Carol Dyhouse'dan “Gösteriş – Kadınlar, Tarih, Feminizm”
Gösteriş: Ataerkil tuzağa düşüşün simgesi mi, yoksa bir başkaldırı mı?
Britanyalı sosyal tarihçi Carol Dyhouse “Gösteriş” başlıklı bu kitabında dikkatini kadınlığın, kadın bedeninin kamusal alanda sergilenmesine çeviriyor. Yüz yıl içerisinde ünlü olmuş şarkıcı ve aktristlerin ikonik fotoğraflarıyla, eski reklamların afiş ve metinleriyle, bahsedilen dönemleri yansıtan fotoğraf ve görsellerle donatılmış kitap, bakışını 20. yüzyıla ve tüketim çağı kültürüne odaklayarak kadın kimliğinin tarihsel gelişiminin incelenmesine katkıda bulunuyor.
Feminizm ve sosyo-kültürel tarih üzerine çalışmalarıyla tanınan Carol Dyhouse’un ses getiren kitabı Gösteriş - Kadınlar, Tarih, Feminizm, geçtiğimiz günlerde yayımlandı. Kitap, ismiyle müsemma, daha kapağından başlayan bir cezbedicilikle karşılıyor okuru ve bir zaman tüneline daldırıveriyor. Sussex Üniversitesi’nde tarih profesörü olan Dyhouse yolculuğu 1900’lerden başlatarak 90’lı yılların sonuna doğru ilerletirken biz de “Gösteriş ne menem bir şeymiş!” diyerek yüksek tempolu bir okuma serüvenine girişiyoruz.

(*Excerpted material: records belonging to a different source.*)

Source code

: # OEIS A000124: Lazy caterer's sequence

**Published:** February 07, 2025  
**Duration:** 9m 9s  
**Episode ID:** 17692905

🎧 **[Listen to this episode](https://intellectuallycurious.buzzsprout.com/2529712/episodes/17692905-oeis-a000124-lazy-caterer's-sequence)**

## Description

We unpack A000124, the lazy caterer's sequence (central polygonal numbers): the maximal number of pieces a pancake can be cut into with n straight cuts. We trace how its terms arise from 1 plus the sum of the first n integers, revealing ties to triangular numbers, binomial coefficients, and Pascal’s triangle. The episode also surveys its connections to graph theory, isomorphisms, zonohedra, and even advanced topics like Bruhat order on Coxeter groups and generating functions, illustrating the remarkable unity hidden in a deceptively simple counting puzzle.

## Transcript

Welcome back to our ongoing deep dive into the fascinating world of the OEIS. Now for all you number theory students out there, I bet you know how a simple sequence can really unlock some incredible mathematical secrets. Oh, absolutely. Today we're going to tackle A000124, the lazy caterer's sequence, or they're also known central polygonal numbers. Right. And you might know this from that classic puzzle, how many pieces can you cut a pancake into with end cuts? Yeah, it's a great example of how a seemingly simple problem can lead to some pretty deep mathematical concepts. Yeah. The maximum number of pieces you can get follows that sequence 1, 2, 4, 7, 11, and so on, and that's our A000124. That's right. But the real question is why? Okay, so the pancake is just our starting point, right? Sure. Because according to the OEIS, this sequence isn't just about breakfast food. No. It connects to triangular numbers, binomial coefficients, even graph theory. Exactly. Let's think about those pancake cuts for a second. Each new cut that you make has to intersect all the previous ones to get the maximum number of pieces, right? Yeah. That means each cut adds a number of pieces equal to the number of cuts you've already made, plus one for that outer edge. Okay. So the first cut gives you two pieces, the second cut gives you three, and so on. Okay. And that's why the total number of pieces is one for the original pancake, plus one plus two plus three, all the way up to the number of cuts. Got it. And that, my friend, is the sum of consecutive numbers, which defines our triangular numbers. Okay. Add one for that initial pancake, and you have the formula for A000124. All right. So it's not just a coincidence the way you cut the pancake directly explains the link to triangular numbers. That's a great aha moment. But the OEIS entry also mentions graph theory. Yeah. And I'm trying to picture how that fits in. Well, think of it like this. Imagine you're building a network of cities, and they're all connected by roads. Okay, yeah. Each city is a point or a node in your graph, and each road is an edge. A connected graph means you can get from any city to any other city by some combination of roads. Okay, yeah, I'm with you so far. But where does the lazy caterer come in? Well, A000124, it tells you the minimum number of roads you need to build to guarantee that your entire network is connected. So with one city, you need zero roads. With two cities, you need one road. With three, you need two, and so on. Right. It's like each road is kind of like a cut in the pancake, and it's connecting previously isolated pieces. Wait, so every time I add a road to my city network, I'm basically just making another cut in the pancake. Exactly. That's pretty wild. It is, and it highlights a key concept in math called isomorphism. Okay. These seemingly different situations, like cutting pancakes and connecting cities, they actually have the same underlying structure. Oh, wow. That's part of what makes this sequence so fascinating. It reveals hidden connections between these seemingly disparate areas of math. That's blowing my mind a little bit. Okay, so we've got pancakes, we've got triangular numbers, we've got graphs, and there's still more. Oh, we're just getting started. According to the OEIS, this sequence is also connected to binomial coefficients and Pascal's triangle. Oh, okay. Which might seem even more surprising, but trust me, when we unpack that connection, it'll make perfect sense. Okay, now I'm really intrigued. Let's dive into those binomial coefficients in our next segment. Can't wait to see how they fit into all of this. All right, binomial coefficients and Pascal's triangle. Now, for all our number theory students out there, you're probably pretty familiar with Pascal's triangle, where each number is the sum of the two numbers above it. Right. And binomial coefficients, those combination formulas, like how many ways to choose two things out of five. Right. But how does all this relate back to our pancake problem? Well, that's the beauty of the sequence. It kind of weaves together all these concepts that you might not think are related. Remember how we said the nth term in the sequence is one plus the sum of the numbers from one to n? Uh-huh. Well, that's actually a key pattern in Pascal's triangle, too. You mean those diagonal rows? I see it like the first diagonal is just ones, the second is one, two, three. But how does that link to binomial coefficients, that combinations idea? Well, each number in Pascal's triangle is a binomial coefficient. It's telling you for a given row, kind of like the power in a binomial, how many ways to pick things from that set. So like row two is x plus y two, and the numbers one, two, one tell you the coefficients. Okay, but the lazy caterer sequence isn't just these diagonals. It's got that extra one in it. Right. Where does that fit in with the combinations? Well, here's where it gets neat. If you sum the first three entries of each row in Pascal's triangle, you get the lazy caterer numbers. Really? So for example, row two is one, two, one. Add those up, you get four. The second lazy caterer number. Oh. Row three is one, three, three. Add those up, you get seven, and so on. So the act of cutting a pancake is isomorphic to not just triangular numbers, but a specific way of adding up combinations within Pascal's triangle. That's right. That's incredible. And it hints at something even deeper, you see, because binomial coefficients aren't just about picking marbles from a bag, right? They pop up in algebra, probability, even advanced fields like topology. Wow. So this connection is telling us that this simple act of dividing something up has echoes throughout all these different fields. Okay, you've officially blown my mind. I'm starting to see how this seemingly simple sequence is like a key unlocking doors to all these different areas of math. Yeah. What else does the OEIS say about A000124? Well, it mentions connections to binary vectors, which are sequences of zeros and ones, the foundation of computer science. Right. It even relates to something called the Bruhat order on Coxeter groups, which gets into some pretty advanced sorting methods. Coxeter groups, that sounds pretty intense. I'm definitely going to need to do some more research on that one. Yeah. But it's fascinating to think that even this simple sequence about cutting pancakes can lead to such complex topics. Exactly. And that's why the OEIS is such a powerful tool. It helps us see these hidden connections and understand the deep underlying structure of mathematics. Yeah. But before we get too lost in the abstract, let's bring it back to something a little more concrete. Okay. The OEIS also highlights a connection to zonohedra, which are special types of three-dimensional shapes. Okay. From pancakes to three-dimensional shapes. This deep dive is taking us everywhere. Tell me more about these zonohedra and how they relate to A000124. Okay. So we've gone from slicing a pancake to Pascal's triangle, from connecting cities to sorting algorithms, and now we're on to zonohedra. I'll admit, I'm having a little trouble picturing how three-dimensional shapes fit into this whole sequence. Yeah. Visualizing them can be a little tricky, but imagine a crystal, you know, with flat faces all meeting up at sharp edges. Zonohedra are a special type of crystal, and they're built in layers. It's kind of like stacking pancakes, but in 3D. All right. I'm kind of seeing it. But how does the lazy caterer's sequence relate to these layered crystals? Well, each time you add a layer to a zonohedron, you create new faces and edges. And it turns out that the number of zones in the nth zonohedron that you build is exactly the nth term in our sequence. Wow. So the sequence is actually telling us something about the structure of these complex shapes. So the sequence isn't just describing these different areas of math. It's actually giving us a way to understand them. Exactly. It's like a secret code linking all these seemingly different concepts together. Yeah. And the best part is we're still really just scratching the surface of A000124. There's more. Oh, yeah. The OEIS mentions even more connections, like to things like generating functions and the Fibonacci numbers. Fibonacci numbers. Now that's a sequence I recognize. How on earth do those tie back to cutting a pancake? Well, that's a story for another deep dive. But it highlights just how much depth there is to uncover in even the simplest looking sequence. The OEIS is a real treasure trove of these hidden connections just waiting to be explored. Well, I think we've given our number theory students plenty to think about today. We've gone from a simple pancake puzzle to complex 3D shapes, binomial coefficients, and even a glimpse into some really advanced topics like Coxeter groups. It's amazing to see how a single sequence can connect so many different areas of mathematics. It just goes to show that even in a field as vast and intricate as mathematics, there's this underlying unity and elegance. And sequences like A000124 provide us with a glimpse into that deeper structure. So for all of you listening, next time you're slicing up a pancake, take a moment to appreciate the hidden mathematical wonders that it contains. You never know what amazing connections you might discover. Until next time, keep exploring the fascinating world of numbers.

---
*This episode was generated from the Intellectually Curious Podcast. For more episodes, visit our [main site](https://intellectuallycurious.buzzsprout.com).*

Şaşaa, debdebe, ihtişam… Gösteriş yerine belki de bu kelimelerden birini seçebilirdik. İngilizcedeki (ve aynı zamanda kitabın orijinal adı olan) glamour kelimesi için ilk bakışta hepsi de uygunmuş gibi gözüküyor. Glamour, bugüne kadar üzerine özellikle düşünmemiş olanlar için olumlu bir çağrışıma sahipken Türkçede gösteriş daha olumsuz şeyleri çağrıştırıyor; caka satmayı, gösteriş yaparak görgüsüzlüğünü dışa vurmayı, sonradan görmeliği akla getiren anlamlara da sahip. Ancak Carol Dyhouse, hem gösteriş kelimesinin işaret ettiği anlamın hem de gösterişin içeriğinin onyıllar içinde ne kadar değiştiğini gösteriyor bize. Okudukça anlıyoruz ki, ne ABD’de ne de Britanya’da gösteriş her zaman olumlu karşılanmış. Gösterişin buralarda da “klas olmayan”la, “kafa tutan”la, “dikkat çekmeye çekinmeyen”le bir bağlantısı var. Ve elbette, konu gösteriş olunca odağa yerleştirilmiş olan kadınlar var, lüks var, tüketim var.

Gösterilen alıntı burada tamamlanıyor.